Only text lines belong in the answer: the lines from the first one in the records through the line with "The string compiled", copied exactly.

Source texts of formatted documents
--------

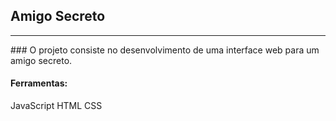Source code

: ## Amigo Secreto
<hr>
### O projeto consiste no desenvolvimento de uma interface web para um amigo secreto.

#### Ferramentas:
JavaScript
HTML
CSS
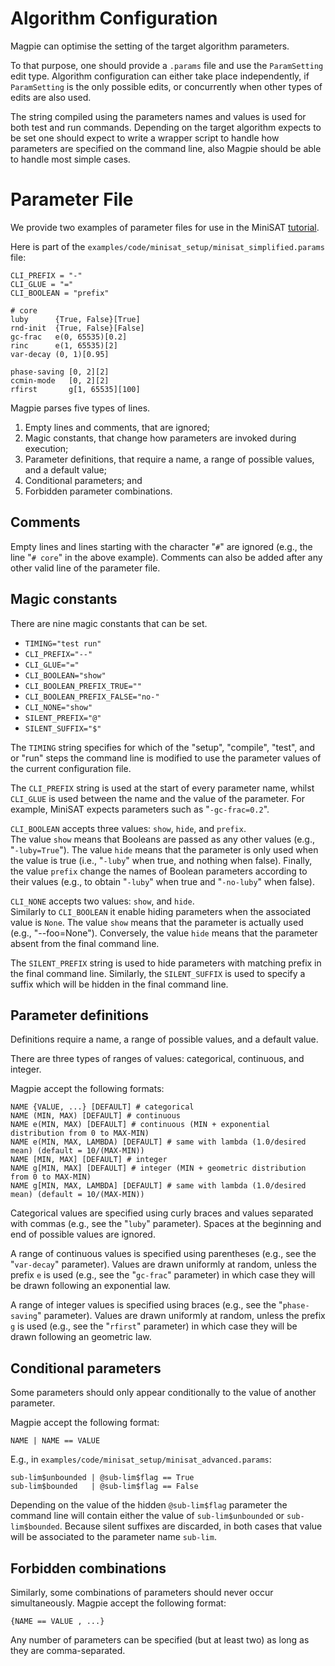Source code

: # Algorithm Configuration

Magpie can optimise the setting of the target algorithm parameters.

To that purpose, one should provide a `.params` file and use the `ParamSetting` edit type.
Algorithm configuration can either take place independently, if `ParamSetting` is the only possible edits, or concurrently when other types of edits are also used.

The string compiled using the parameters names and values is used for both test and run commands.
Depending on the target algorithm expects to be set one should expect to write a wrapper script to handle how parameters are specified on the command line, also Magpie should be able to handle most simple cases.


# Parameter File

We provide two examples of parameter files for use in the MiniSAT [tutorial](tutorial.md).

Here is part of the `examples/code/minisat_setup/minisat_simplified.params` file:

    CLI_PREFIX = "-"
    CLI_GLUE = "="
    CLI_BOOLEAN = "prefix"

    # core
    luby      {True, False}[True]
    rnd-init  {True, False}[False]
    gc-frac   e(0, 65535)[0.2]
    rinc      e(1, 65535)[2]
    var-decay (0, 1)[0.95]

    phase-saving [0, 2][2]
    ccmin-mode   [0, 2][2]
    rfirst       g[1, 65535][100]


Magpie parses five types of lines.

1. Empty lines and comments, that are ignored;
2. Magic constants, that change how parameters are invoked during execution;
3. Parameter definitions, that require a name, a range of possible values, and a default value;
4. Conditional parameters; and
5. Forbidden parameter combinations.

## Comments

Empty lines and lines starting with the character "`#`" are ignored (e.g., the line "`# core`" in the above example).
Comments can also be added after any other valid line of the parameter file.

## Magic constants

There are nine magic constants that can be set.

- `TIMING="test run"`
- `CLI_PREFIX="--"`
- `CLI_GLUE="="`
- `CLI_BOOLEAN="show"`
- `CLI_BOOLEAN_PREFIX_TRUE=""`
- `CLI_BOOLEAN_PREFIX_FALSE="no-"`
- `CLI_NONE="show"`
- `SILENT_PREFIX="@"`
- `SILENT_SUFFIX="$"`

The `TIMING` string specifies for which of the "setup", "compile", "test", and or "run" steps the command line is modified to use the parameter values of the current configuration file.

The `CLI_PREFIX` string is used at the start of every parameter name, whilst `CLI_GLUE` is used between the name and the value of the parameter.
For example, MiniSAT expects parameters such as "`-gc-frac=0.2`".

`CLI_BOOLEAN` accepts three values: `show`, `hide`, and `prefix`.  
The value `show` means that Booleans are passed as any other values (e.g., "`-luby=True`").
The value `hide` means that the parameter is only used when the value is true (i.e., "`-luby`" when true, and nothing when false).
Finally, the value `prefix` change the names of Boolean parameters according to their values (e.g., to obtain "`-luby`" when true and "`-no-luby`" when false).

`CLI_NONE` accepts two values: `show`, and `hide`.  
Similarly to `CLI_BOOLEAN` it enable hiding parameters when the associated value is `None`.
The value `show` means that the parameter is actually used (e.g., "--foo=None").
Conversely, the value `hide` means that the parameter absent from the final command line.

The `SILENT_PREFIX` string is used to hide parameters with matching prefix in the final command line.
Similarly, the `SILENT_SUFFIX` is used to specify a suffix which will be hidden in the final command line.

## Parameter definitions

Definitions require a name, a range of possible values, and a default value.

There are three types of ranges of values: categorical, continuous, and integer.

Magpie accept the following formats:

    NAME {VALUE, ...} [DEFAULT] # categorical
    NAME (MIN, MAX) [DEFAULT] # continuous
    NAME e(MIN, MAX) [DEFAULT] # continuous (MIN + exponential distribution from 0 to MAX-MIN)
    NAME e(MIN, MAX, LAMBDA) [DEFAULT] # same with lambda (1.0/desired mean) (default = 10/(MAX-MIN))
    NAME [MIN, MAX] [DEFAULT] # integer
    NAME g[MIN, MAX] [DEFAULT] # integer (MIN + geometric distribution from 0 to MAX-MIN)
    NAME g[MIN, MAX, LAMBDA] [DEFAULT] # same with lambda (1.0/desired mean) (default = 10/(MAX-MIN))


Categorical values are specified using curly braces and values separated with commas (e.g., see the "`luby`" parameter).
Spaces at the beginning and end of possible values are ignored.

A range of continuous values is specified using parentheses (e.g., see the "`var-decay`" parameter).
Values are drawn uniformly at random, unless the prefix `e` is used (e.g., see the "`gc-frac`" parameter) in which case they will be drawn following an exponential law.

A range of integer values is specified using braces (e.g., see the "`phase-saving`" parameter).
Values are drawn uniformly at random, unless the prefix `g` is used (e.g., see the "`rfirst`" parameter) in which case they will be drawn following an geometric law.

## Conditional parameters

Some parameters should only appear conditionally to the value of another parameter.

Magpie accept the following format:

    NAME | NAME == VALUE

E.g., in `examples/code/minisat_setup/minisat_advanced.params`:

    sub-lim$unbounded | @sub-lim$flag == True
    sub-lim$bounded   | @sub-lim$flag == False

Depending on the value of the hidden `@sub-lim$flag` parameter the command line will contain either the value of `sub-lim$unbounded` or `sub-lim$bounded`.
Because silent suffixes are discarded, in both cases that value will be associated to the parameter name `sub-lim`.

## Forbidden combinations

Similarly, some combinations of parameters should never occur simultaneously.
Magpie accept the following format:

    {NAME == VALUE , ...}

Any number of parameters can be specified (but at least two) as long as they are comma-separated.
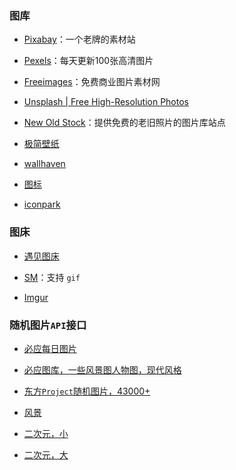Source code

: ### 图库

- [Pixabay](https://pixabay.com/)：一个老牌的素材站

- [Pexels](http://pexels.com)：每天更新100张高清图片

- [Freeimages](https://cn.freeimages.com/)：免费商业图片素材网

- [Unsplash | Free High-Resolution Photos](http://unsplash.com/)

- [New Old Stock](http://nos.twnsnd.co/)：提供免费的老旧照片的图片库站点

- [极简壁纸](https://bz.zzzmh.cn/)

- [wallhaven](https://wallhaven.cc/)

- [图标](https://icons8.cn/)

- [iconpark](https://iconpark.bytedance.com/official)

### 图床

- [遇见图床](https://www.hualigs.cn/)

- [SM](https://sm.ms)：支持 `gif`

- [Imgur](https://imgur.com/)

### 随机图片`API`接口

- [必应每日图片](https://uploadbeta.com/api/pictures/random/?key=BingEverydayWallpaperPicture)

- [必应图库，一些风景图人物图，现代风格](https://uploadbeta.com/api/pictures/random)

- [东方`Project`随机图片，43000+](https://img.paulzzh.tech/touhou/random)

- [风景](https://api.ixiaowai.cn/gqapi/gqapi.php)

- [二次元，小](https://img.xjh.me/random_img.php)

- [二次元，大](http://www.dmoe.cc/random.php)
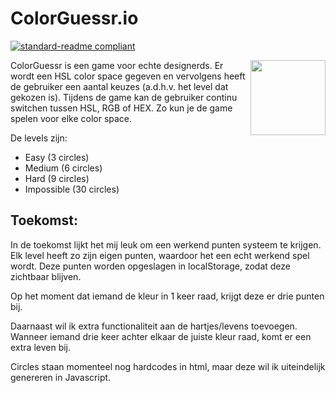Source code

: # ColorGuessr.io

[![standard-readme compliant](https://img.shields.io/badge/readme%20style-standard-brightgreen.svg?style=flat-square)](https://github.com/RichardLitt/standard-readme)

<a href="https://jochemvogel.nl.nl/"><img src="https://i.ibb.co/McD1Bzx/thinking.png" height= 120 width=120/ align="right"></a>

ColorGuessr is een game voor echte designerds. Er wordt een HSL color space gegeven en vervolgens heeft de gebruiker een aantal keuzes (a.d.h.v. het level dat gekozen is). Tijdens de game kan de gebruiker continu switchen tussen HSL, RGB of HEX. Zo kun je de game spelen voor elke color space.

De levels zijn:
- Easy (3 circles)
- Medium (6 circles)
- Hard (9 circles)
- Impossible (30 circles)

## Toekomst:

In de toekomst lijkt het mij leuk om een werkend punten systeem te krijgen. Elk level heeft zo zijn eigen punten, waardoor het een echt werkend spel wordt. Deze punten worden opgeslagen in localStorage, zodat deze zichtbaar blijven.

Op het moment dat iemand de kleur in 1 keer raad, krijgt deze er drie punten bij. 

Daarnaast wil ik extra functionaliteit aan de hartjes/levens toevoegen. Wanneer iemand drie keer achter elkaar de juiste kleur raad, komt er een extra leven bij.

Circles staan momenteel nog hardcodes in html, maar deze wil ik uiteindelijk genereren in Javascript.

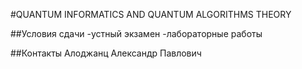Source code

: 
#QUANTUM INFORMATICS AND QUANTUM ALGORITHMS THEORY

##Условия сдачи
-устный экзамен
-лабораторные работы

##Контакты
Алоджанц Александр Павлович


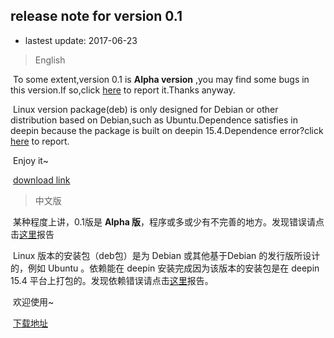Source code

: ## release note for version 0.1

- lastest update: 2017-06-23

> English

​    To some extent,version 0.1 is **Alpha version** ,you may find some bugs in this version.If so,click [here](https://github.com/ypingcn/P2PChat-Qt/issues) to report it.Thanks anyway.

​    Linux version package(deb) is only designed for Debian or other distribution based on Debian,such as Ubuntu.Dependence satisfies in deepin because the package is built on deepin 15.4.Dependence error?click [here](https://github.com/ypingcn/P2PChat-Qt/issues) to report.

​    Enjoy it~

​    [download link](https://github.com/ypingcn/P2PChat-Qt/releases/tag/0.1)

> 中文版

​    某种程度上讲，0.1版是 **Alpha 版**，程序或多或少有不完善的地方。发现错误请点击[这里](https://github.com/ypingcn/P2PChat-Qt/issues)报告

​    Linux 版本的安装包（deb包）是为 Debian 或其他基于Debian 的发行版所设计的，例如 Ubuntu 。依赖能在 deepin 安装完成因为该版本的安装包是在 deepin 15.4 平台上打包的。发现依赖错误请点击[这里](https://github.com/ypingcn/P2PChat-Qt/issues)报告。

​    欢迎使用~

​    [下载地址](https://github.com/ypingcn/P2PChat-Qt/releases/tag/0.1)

--------

* Task response
Source code

: ## Amigo Secreto
<hr>
### O projeto consiste no desenvolvimento de uma interface web para um amigo secreto.

#### Ferramentas:
JavaScript
HTML
CSS
Source code

: # Algorithm Configuration

Magpie can optimise the setting of the target algorithm parameters.

To that purpose, one should provide a `.params` file and use the `ParamSetting` edit type.
Algorithm configuration can either take place independently, if `ParamSetting` is the only possible edits, or concurrently when other types of edits are also used.

The string compiled using the parameters names and values is used for both test and run commands.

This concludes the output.